Plain-text document sources
%%

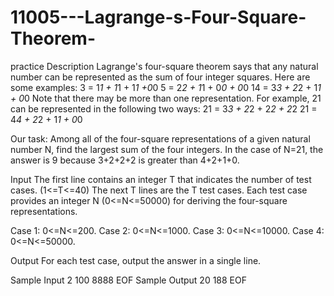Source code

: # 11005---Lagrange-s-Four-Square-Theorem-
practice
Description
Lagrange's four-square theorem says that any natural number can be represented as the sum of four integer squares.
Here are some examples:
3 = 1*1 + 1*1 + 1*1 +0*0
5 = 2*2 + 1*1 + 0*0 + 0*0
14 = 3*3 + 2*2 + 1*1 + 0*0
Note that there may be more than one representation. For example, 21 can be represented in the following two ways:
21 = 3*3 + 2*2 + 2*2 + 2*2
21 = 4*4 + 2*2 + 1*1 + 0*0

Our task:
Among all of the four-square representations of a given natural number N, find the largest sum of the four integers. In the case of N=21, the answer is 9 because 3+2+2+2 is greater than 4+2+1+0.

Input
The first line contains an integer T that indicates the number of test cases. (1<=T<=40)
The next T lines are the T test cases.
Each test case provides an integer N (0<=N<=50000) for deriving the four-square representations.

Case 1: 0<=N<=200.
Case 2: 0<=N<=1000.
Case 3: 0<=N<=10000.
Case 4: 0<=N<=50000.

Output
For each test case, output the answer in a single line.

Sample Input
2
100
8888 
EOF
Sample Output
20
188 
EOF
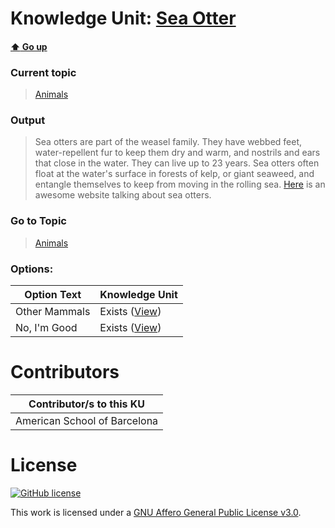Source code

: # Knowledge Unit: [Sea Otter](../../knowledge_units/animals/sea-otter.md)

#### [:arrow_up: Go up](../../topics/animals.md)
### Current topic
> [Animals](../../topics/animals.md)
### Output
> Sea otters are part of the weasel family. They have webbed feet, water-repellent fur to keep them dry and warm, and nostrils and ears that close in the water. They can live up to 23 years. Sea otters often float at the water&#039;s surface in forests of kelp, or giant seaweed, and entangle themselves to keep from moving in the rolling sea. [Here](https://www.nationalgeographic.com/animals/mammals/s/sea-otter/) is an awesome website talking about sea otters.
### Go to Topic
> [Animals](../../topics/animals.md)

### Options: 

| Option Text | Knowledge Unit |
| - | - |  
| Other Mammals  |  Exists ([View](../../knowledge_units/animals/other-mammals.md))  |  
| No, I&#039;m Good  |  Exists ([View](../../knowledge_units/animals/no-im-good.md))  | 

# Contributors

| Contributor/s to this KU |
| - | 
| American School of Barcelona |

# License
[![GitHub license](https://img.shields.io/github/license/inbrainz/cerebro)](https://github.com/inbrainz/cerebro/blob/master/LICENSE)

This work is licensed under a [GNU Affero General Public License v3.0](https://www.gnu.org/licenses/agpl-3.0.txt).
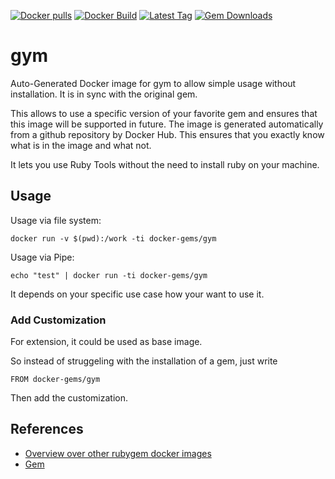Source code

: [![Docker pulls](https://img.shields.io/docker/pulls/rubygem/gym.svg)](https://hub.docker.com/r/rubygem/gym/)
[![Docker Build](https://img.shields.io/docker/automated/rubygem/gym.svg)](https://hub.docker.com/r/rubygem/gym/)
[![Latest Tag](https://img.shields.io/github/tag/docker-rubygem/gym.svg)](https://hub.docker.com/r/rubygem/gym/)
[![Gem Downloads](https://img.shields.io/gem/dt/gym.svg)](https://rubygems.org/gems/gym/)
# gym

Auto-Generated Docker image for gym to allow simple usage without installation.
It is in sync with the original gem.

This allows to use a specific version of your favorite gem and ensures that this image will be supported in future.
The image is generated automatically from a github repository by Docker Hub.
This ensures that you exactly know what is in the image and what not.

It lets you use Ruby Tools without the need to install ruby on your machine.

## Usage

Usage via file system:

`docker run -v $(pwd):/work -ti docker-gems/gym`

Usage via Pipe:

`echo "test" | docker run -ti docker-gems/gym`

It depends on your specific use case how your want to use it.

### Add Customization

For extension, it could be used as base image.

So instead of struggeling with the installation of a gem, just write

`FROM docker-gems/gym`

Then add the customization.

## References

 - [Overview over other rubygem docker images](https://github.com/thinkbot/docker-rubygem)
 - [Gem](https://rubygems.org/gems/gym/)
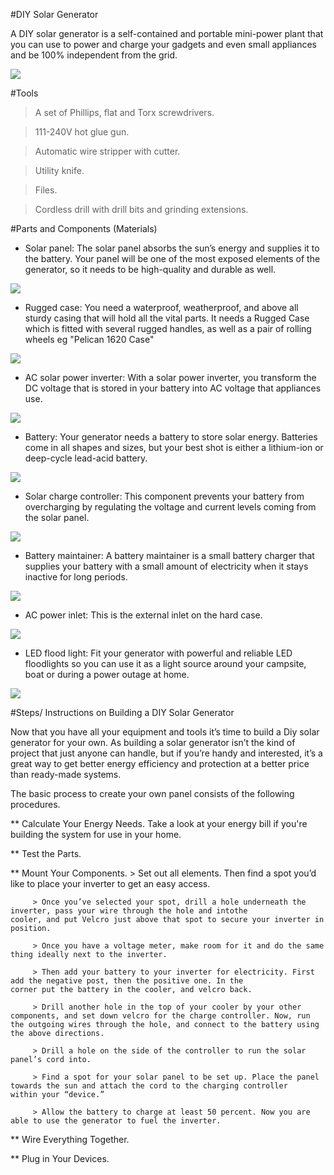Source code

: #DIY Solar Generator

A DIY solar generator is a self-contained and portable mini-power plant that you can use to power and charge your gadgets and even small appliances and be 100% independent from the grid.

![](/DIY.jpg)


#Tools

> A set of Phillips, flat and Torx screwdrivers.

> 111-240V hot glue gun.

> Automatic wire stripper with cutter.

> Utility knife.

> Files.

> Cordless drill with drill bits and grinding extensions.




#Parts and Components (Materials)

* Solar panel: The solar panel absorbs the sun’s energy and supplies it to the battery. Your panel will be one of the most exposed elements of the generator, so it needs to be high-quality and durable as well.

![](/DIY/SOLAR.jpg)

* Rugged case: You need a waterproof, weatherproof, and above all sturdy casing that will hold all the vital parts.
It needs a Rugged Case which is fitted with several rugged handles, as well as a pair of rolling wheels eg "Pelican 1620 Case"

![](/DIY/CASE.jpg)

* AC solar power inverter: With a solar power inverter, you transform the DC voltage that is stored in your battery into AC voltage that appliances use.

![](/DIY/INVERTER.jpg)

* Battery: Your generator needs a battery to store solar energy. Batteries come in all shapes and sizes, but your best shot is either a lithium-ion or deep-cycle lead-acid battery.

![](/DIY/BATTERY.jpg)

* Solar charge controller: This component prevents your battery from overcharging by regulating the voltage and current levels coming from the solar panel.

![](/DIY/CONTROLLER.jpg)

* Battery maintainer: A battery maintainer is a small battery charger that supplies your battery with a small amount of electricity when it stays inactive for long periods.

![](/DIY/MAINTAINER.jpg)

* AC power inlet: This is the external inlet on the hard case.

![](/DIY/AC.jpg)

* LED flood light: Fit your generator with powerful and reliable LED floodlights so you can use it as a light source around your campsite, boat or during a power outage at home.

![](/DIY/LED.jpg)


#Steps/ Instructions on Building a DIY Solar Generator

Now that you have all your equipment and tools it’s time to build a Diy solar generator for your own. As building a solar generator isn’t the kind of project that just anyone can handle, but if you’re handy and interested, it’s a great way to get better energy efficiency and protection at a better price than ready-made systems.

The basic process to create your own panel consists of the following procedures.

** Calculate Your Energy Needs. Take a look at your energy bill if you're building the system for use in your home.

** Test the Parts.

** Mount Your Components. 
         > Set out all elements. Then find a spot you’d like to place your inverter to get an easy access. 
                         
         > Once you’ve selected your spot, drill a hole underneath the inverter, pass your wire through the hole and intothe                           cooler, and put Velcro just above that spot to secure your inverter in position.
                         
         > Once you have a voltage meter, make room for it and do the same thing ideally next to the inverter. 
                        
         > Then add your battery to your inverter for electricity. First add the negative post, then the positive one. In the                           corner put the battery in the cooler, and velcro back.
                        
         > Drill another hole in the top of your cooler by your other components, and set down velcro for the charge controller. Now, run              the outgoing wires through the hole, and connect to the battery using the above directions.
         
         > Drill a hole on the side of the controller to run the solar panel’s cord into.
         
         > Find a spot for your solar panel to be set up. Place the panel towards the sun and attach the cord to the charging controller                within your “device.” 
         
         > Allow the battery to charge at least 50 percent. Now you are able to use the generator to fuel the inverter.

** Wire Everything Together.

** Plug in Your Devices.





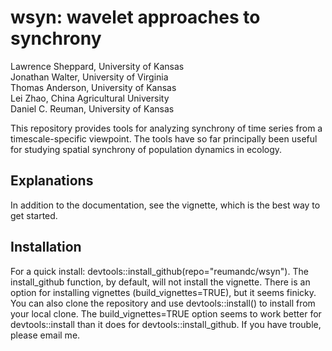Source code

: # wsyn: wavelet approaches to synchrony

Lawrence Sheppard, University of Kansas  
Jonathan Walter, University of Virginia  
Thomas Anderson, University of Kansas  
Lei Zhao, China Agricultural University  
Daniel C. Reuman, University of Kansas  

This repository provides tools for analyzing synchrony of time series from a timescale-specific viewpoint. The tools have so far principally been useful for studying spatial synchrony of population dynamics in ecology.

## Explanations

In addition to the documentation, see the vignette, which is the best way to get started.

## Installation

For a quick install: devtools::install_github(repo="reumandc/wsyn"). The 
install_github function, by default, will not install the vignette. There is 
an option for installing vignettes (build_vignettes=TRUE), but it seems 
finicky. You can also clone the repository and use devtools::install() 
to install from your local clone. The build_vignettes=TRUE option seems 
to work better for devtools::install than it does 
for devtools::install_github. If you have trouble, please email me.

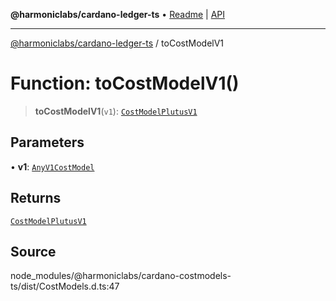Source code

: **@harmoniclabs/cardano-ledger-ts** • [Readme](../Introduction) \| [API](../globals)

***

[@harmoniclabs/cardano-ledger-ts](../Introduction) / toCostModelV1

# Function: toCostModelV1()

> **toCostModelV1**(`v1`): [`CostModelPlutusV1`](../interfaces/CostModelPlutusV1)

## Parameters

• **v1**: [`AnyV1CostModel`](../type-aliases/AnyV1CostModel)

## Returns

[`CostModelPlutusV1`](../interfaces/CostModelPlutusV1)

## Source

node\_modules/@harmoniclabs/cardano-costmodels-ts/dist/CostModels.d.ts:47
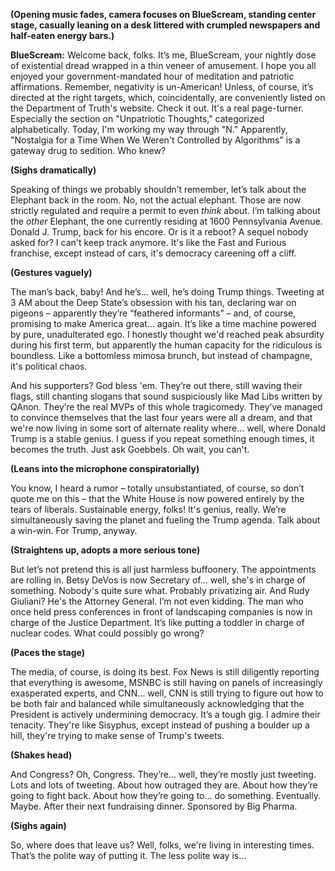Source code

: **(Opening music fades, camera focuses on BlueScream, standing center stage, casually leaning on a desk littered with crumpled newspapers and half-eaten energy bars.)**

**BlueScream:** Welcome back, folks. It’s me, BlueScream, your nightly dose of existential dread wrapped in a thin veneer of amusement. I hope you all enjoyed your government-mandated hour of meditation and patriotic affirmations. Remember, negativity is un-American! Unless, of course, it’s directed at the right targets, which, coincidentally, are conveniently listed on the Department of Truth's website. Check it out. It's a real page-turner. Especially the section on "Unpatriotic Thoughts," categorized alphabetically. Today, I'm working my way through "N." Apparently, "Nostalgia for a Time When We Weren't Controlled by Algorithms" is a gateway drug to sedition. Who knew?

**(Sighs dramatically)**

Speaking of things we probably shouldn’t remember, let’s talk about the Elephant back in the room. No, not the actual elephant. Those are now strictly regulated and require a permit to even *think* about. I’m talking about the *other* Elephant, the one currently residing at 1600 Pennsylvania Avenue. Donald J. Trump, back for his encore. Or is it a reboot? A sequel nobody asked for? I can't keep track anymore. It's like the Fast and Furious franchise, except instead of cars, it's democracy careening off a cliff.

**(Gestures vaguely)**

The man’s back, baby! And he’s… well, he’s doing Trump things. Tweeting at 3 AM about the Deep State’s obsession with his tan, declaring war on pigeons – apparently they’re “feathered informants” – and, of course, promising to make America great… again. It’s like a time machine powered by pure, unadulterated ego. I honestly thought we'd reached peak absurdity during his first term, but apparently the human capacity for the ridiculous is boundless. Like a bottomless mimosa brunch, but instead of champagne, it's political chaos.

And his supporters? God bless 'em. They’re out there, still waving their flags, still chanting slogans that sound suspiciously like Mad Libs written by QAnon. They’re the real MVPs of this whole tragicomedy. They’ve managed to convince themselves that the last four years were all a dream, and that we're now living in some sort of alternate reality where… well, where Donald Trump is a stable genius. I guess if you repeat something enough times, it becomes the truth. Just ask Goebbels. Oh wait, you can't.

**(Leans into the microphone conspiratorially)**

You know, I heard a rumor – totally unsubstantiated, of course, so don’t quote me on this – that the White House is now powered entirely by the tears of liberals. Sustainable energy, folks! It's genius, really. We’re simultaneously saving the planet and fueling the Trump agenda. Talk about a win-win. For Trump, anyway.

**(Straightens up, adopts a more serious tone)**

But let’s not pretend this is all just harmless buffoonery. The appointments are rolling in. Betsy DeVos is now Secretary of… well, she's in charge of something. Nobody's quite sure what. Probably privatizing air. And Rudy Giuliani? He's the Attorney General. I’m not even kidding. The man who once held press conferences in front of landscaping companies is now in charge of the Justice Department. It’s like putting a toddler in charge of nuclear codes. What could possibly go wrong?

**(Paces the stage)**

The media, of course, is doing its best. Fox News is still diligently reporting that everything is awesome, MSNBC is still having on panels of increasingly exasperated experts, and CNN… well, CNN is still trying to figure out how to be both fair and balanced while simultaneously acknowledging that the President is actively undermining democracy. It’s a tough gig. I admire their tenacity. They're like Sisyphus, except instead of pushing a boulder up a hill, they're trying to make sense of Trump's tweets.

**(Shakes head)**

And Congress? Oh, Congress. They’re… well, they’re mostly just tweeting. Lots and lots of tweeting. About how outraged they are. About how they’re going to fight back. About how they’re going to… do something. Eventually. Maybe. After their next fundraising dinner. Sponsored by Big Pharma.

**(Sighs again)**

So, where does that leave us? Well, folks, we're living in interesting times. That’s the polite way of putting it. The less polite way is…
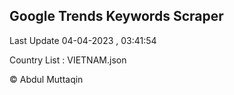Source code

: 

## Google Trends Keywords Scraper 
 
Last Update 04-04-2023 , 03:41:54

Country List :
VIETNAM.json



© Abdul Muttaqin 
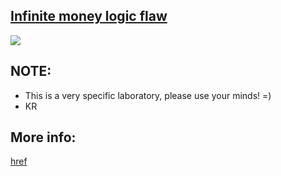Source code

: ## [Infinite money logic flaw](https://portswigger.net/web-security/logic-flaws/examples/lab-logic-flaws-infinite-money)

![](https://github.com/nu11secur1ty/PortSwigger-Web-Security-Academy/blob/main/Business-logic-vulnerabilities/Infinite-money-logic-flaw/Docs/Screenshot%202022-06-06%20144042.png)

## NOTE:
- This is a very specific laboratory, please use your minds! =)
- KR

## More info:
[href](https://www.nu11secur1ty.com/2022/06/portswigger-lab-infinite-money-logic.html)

%%

• _Required action_:
Make a tally of the lines in this data that include the string "home", and answer with that tally alone.

• _Output_:
2